Olivais dá mais uns passos. Cinco? Seis? Os últimos. Nem gritou. É só o estrondo tremendo e o vento de mina que atira o Fogaça de costas, para trás. E o fumo negro que nem o cabelo da Mercedes y olé, e o cheiro a enxofre da pólvora. Alem do engenho, saltou tudo o mais, ou seja a malta por atacado. Umas vozes mais alteadas, logo abafadas em sussurros interrogativos. Quem se foi? Noutro lugar e momento seria o que foi? Aqui...

As coisas, por piores que sejam, tendem para o acalmanço. Começam a reunir-se as tralhas, não há tiros nem nada, apenas flutua no ar denso e opressivo da mata um odor a «incidente mortal» como lhe chamará amanhã, daqui a dias, quando, logo se verá, o gajo das Informações das Forças Armadas, nossas. Os outros, dirão de forma substantivamente diferente. Feitios. De uma guerra estúpida, injusta e cruel.

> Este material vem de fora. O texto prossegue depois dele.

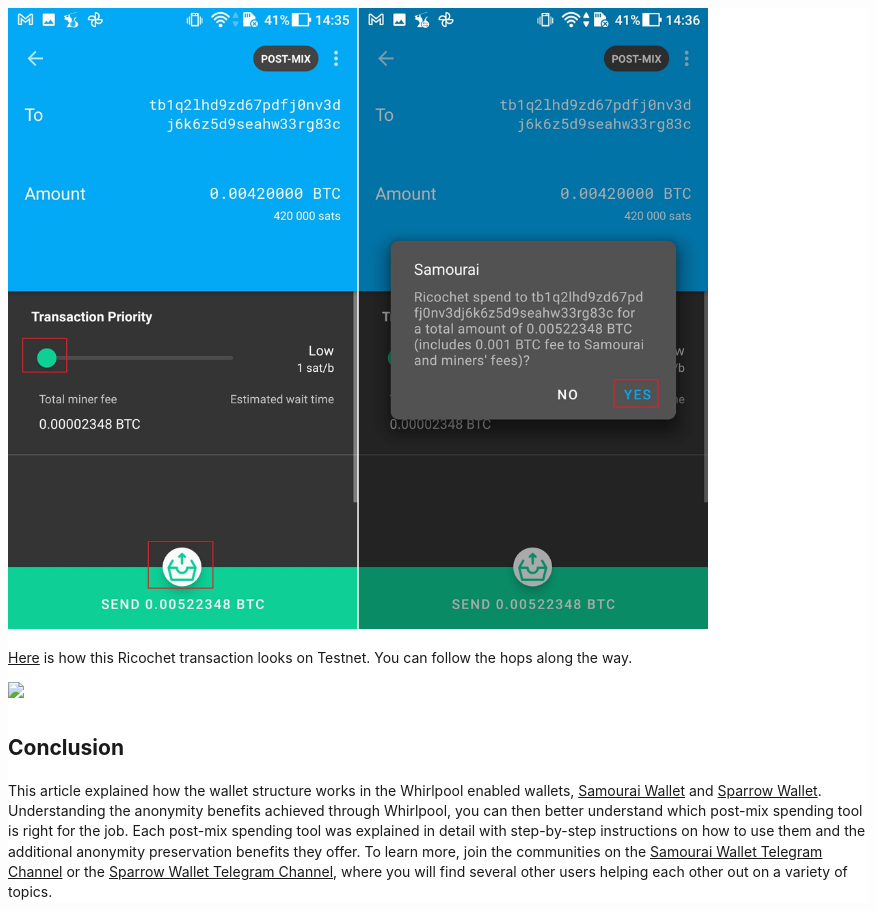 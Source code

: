 <img width="700" src="assets/samourai_ricochet_02.png">
</p> 

[Here](https://mempool.space/testnet/address/tb1qcgr59653ppxzwhpqm4ly5yfea5rzle3vnky58e) is how this Ricochet transaction looks on Testnet. You can follow the hops along the way. 

![](mempool_ricochet.png)

## Conclusion
This article explained how the wallet structure works in the Whirlpool enabled wallets, [Samourai Wallet](https://samouraiwallet.com/) and [Sparrow Wallet](https://www.sparrowwallet.com/). Understanding the anonymity benefits achieved through Whirlpool, you can then better understand which post-mix spending tool is right for the job. Each post-mix spending tool was explained in detail with step-by-step instructions on how to use them and the additional anonymity preservation benefits they offer. To learn more, join the communities on the [Samourai Wallet Telegram Channel](https://t.me/SamouraiWallet) or the [Sparrow Wallet Telegram Channel](https://t.me/sparrowwallet), where you will find several other users helping each other out on a variety of topics.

Ó tu, diz o nossalferes: traz uma pá para apanhar o Olivais.

2 comentários:

Anónimo disse...

Estas histórias da guerra do Ultramar são interessantes, ainda que esta de hoje seja inventada, tanto quanto me parece. E são quase sempre complicadas, tristes e dramáticas, mesmo aquelas que terão sido vividas pelo seu Autor.

Penso que o Sr. Antunes Ferreira podia ser mais construtivo. Eu também andei por Cabo Delgado, em Moçambique e penso que também houve coisas positivas.

Se para o futuro for assim, melhor, pois ficarei mais satisfeito.

Melhores cumprimentos e saudações fraternais

Anónimo disse...

Meu Tenente

Penso que já não se lembra de mim. O meu nome é Matias Salvador Santos e fui seu primeiro cabo na CCS/QG em Luanda, com o bar do Favaios em frente. Era conhecido pelo Madragoa, pois nasci lá. (Era o nº 34257/66).
Hoje, vivo na terra de minha mulher, Arronches onde sou um pequeno industrial agrícola. Foi o João Fininho que me deu o seu blogue. Vou-lhe mandar notícias por mail.
Gosto muito dos seus artigos, como sempre gostei. O meu Tenente Antunes Ferreira tem o dom da escrita. Por isso, lhe faço dosi pedidos: continue a escrever e publique um livro com o que escreve sobre Angola. Vai ter um enorme êxito. E o segundo: conte coisas também da nossa CCS/QG. Vi que o nosso Tenente Bandeira também lhe escreveu. Aqui deixo dois grandes abraços para ambos. Até sempre. E obrigado.